Les jours précédant l'ouverture de la foire, nous
allions traîner autour des gens du voyage affairés
à installer leur campement, pour leur proposer nos services,
bonne action pas du tout désintéressée,
puisqu'elle nous permettait d'obtenir des tours de manège
gratuits. Les forains me demandaient souvent de l'eau, ma cour
étant toute proche et la seule ouvrant sur ce grand espace
naturel. Ils venaient alors chargés d'un seau en zinc
qu'ils remplissaient dans la buanderie. Il n'était pas
rare d'ailleurs, que la nuit venue, quelques uns d'entre eux
traversent clandestinement mon jardin, pour ressortir par la
barrière donnant sur la rue afin de s'approvisionner
à la pompe située sur l'autre trottoir, une pompe
dont il fallait faire tourner la poignée sur le dessus,
pour que coule l'eau, chose que nous pratiquions couramment,
nous les gamins, le plus vite possible, pour que ça gicle
le plus fort possible… On ne parlait pas encore du manque
d'eau sur la planète, dans les années 60 !

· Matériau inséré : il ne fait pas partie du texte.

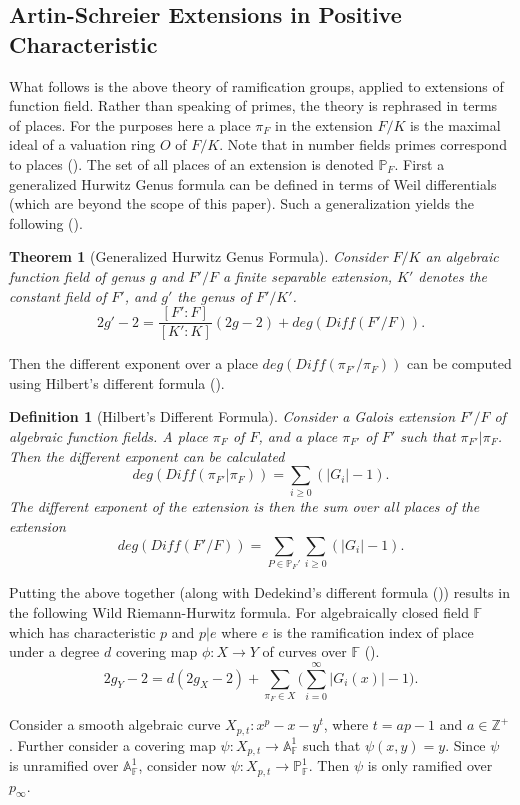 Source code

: \documentclass[paper=a4, fontsize=11pt]{scrartcl} %
\numberwithin{equation}{section} %
\numberwithin{figure}{section} %
\numberwithin{table}{section} %
\theoremstyle{break}
\newtheorem{defn}{Definition}
\newtheorem{thm}{Theorem}
\begin{document}
\subsection{Artin-Schreier Extensions in Positive Characteristic}
What follows is the above theory of ramification groups, applied to extensions of function field. Rather than speaking of primes, the theory is rephrased in terms of places. For the purposes here a place $\pi_F$ in the extension $F/K$ is the maximal ideal of a valuation ring $O$ of $F/K$. Note that in number fields primes correspond to places (\cite{stitchenoth}). The set of all places of an extension is denoted $\mathbb{P}_F$. First a generalized Hurwitz Genus formula can be defined in terms of Weil differentials (which are beyond the scope of this paper). Such a generalization yields the following (\cite{stitchenoth}).
\begin{thm}[Generalized Hurwitz Genus Formula]
Consider $F/K$ an algebraic function field of genus $g$ and $F'/F$ a finite separable extension, $K'$ denotes the constant field of $F'$, and $g'$ the genus of $F'/K'$.
$$
2g'-2=\frac{[F':F]}{[K':K]}(2g-2) + deg(Diff(F'/F)).
$$
\end{thm}
Then the different exponent over a place $deg(Diff(\pi_{F'}/\pi_{F}))$ can be computed using Hilbert's different formula  (\cite{stitchenoth}).
\begin{defn}[Hilbert's Different Formula]
Consider a Galois extension $F'/F$ of algebraic function fields. A place $\pi_F$ of $F$, and a place $\pi_{F'}$ of $F'$ such that $\pi_{F'}|\pi_F$. Then the different exponent can be calculated
$$
deg(Diff(\pi_{F'}|\pi_{F})) = \sum_{i\geq 0}(|G_i| -1).
$$
The different exponent of the extension is then the sum over all places of the extension
$$
deg(Diff(F'/F)) = \sum_{P\in\mathbb{P}_F'}\sum_{i\geq 0}(|G_i| -1).
$$
\end{defn}
Putting the above together (along with Dedekind's different formula (\cite{stitchenoth})) results in the following Wild Riemann-Hurwitz formula. For algebraically closed field $\mathbb{F}$ which has characteristic $p$ and $p|e$ where $e$ is the ramification index of place under a degree $d$ covering map $\phi:X \to Y$ of curves over $\mathbb{F}$ (\cite{RnR}). 
$$
2g_Y -2 = d(2g_X -2) + \sum_{\pi_F \in X} \big( \sum^{\infty}_{i=0}|G_i(x)| -1 \big).
$$

Consider a smooth algebraic curve $X_{p,t}: x^p - x - y^t$, where $t=ap-1$ and $a\in \mathbb{Z}^{+}$. Further consider a covering map $\psi: X_{p,t} \to \mathbb{A}^1_\mathbb{F}$ such that $\psi(x,y)=y$. 
Since $\psi$ is unramified over $\mathbb{A}^1_\mathbb{F}$, consider now $\psi: X_{p,t} \to \mathbb{P}^1_\mathbb{F}$. Then $\psi$ is only ramified over $p_\infty$. 
\end{document}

Cependant, le passage des forains dans l'allée du potager
à la tombée de la nuit, devenait source d'inquiétude
pour moi à l'heure où je devais longer la clôture
du champ pour aller chercher le cidre à la cave située
derrière la maison. Je me demandais toujours si l'un
d'eux n'allait pas surgir à cet instant et me kidnapper..
Va savoir ! Je courais le plus vite possible dans le noir, pour
fuir le danger évident ! La bouteille ne m'échappait
jamais des mains... par miracle.
A cette même clôture, s'accolait
une buanderie sur le toit de laquelle, mon père montait
quelquefois pour regarder un feu d'artifice qui se tirait, je
ne sais plus où… A l'intérieur, une pompe
à bras mécanique nous permettait de tirer l'eau
de pluie récupérée dans un puits situé
sous le bâtiment. Mais à chaque usage, nous devions
l'amorcer en versant dans la colonne une faible quantité
d'eau. Cela s'avérait vite agaçant ! L'établi
de mon père se tenait sur le mur opposé. J'avais
l'habitude de l'utiliser quand le pneu de mon vélo était
crevé et que je n'avais pas envie d'attendre son retour
le soir… Tremper la chambre dans un baquet d'eau, voir
les bulles s'échapper, essuyer l'endroit, gratter avec
la petite râpe et coller la rustine à l'aide du
minuscule tube de colle...
Contre la buanderie, avait été construite une
tonnelle couverte, noyée sous la verdure. L'été,
elle se parait de capucines grimpantes aux couleurs vives, qui
arrivaient même à grimper le long du tronc des
deux sapins plantés juste à côté.
En automne, la vigne vierge qui poussait sous les capucines,
la teintait de feu. Nous y mangions presque tous les soirs,
à la belle saison et c'était du bonheur !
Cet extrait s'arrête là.